Tantissimo! Nel senso che il comfort sta pian piano sostituendo, nelle nostre routine, delle azioni quotidiane che probabilmente possono risultare scomode o anche noiose sotto certi aspetti, ma sono comunque azioni quasi terapeutiche oltre a essere, sotto certi aspetti, anche più divertenti. Lo stesso lavoro sta diventando sempre più noioso per come la vedo io e, di conseguenza, mi spaventa molto perché è un qualcosa che sicuramente influenza in generale la vita, soprattutto le cose che ci toccano più da vicino. Soprattutto penso che stia influenzando molto non solo il mondo lavorativo, ma anche quello della musica, quello dell’arte… Adesso è comodo ma presto sarà molto “scomodo”…
X100 mette in discussione l’idea che velocità = progresso. Qual è la cosa analogica che non vorresti perdere?
Domanda interessante! Mah… penso che si tratti di una cosa complicata perché, sotto certi aspetti, non c’è rimasto praticamente più nulla di analogico!
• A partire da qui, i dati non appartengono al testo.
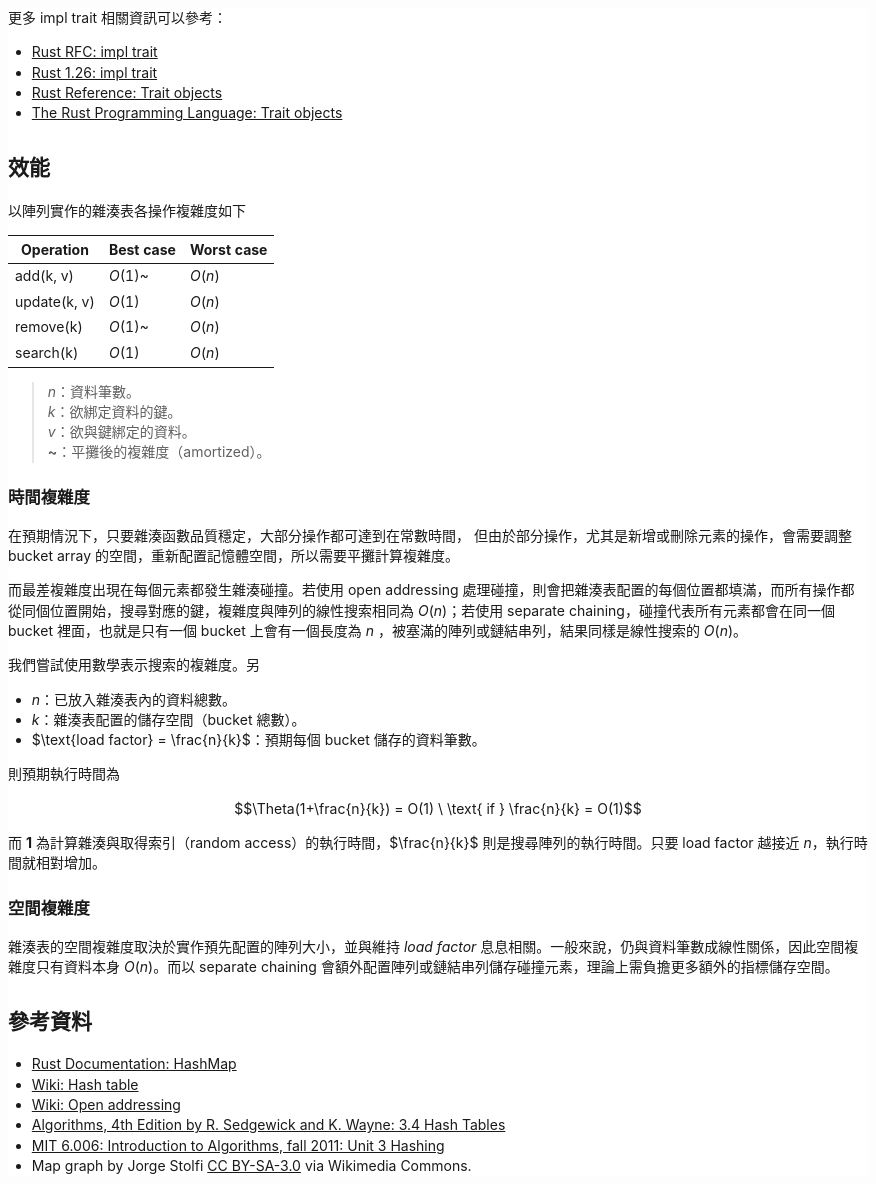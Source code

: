 更多 impl trait 相關資訊可以參考：

- [Rust RFC: impl trait][rfc-impl-trait]
- [Rust 1.26: impl trait][rust-1.26-impl-trait]
- [Rust Reference: Trait objects][rust-reference-trait-object]
- [The Rust Programming Language: Trait objects][trpl-trait-object]

[rfc-impl-trait]: https://github.com/rust-lang/rfcs/blob/master/text/1522-conservative-impl-trait.md
[rust-1.26-impl-trait]: https://blog.rust-lang.org/2018/05/10/Rust-1.26.html#impl-trait
[rust-reference-trait-object]: https://doc.rust-lang.org/reference/types.html#trait-objects
[trpl-trait-object]: https://doc.rust-lang.org/book/ch17-02-trait-objects.html
[wiki-dynamic-dispatch]: https://en.wikipedia.org/wiki/Dynamic_dispatch

## 效能

以陣列實作的雜湊表各操作複雜度如下

| Operation    | Best case    | Worst case |
| ------------ | ------------ | ---------- |
| add(k, v)    | $O(1)$~  | $O(n)$ |
| update(k, v) | $O(1)$   | $O(n)$ |
| remove(k)    | $O(1)$~  | $O(n)$ |
| search(k)    | $O(1)$   | $O(n)$ |

> $n$：資料筆數。  
> $k$：欲綁定資料的鍵。  
> $v$：欲與鍵綁定的資料。  
> **~**：平攤後的複雜度（amortized）。

### 時間複雜度

在預期情況下，只要雜湊函數品質穩定，大部分操作都可達到在常數時間， 但由於部分操作，尤其是新增或刪除元素的操作，會需要調整 bucket array 的空間，重新配置記憶體空間，所以需要平攤計算複雜度。

而最差複雜度出現在每個元素都發生雜湊碰撞。若使用 open addressing 處理碰撞，則會把雜湊表配置的每個位置都填滿，而所有操作都從同個位置開始，搜尋對應的鍵，複雜度與陣列的線性搜索相同為 $O(n)$；若使用 separate chaining，碰撞代表所有元素都會在同一個 bucket 裡面，也就是只有一個 bucket 上會有一個長度為 _n_ ，被塞滿的陣列或鏈結串列，結果同樣是線性搜索的 $O(n)$。

我們嘗試使用數學表示搜索的複雜度。另

- $n$：已放入雜湊表內的資料總數。
- $k$：雜湊表配置的儲存空間（bucket 總數）。
- $\text{load factor} = \frac{n}{k}$：預期每個 bucket 儲存的資料筆數。

則預期執行時間為 

$$\Theta(1+\frac{n}{k}) = O(1) \ \text{ if } \frac{n}{k} = O(1)$$

而 **1** 為計算雜湊與取得索引（random access）的執行時間，$\frac{n}{k}$ 則是搜尋陣列的執行時間。只要 load factor 越接近 $n$，執行時間就相對增加。

### 空間複雜度

雜湊表的空間複雜度取決於實作預先配置的陣列大小，並與維持 _load factor_ 息息相關。一般來說，仍與資料筆數成線性關係，因此空間複雜度只有資料本身 $O(n)$。而以 separate chaining 會額外配置陣列或鏈結串列儲存碰撞元素，理論上需負擔更多額外的指標儲存空間。

## 參考資料

- [Rust Documentation: HashMap][rust-hashmap]
- [Wiki: Hash table](https://en.wikipedia.org/wiki/Hash_table)
- [Wiki: Open addressing](https://en.wikipedia.org/wiki/Open_addressing)
- [Algorithms, 4th Edition by R. Sedgewick and K. Wayne: 3.4 Hash Tables](https://algs4.cs.princeton.edu/34hash/)
- [MIT 6.006: Introduction to Algorithms, fall 2011: Unit 3 Hashing](https://courses.csail.mit.edu/6.006/fall11/notes.shtml)
- Map graph by Jorge Stolfi [CC BY-SA-3.0](http://creativecommons.org/licenses/by-sa/3.0/) via Wikimedia Commons.

[rust-hashmap]: https://doc.rust-lang.org/stable/std/collections/hash_map/index.html


[doc-hash-map]: /doc/rust_algorithm_club/collections/struct.HashMap.html
[uniform-dist]: https://en.wikipedia.org/wiki/Uniform_distribution_(continuous)
[crypto-hash-fn]: https://en.wikipedia.org/wiki/Cryptographic_hash_function
[wiki-linear-probing]: https://en.wikipedia.org/wiki/Linear_probing
[wiki-quardratic-probing]: https://en.wikipedia.org/wiki/Quadratic_probing
[wiki-double-hashing]: https://en.wikipedia.org/wiki/Double_hashing
[rust-hashmap-code]: https://github.com/rust-lang/rust/blob/1.29.0/src/libstd/collections/hash/map.rs#L82-L103
[trait-hash]: https://doc.rust-lang.org/std/hash/trait.Hash.html
[trait-eq]: https://doc.rust-lang.org/std/cmp/trait.Eq.html
[rust-default-hasher]: https://doc.rust-lang.org/std/collections/hash_map/struct.DefaultHasher.html
[rust-dst]: https://doc.rust-lang.org/book/ch19-04-advanced-types.html#dynamically-sized-types-and-the-sized-trait
[trait-object]: https://doc.rust-lang.org/book/ch17-02-trait-objects.html
[trait-default]: https://doc.rust-lang.org/std/default/trait.Default.html
[trait-borrow]: https://doc.rust-lang.org/stable/std/borrow/trait.Borrow.html
[rust-iterator-position]: https://doc.rust-lang.org/stable/std/iter/trait.Iterator.html#method.position
[rust-mem-replace]: https://doc.rust-lang.org/stable/std/mem/fn.replace.html
[rust-iterator-flat-map]: https://doc.rust-lang.org/stable/std/iter/trait.Iterator.html#method.flat_map
[rust-iterator-for-each]: https://doc.rust-lang.org/stable/std/iter/trait.Iterator.html#method.for_each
Si può pensare ai libri, le macchinette fotografiche ma tutto quanto oramai ha la sua alternativa digitale. Quindi io ti direi i giochi, qualsiasi tipo di gioco. Io sono il primo al quale piace giocare con videogiochi e cose simili (oramai è sdoganato!) però, alcuni giochi e alcune cose credo che siano insostituibili. Più che dire che prima o poi ci verranno sottratti, probabilmente, sarà qualcosa di inconsueto e sarà difficile fare. Penso ad esempio potrebbe essere più difficile organizzare un calcetto tra amici, una partita di Monopoli… tutte queste cose credo che saranno molto più complicate… ci alleneremo da soli!!
Nel suono il disco ha tante reference molto diverse tra loro: qual è quella che ti ha sorpreso di più ritrovare nel risultato finale?
Probabilmente “Supersonico” è l’esempio plateale di canzone che non avrei mai pensato di trovare nell’album perché è uscita nata in modo spontaneo, in maniera che nessuno se l’aspettava e credo che sia proprio l’esempio più eclatante! Credo sia shoegaze come genere: era talmente nelle mie corde nel momento in cui ho scritto il testo e l’ho cantata e talmente tanto inaspettata, che mi ha sorpreso!
Il 24 aprile presenterai Cerotti per la prima volta dal vivo. Che tipo di esperienza vuoi creare per chi verrà all’Alcazar?
Un’esperienza indimenticabile che ti faccia pensare “WOW! Ci ha lavorato davvero tanto!” A me piace far divertire le persone quindi vorrei creare un’esperienza in cui le persone si divertono, pensino sia stato piacevole e vorrebbe riviverla (augurandomi si possa rifare ma in maniera diversa!). In generale, qualcosa che colpisca e faccia capire quanto ci abbiamo lavorato io e il mio fantastico team! Tendenzialmente questo. Mi piacerebbe che qualcuno entri a caso nel locale e pensi di essere fortunato ad essere capitato all’Alcazar casualmente: mi è capitato spesso e, per questo, spero di riuscire a fare anche io lo stesso effetto su qualcuno!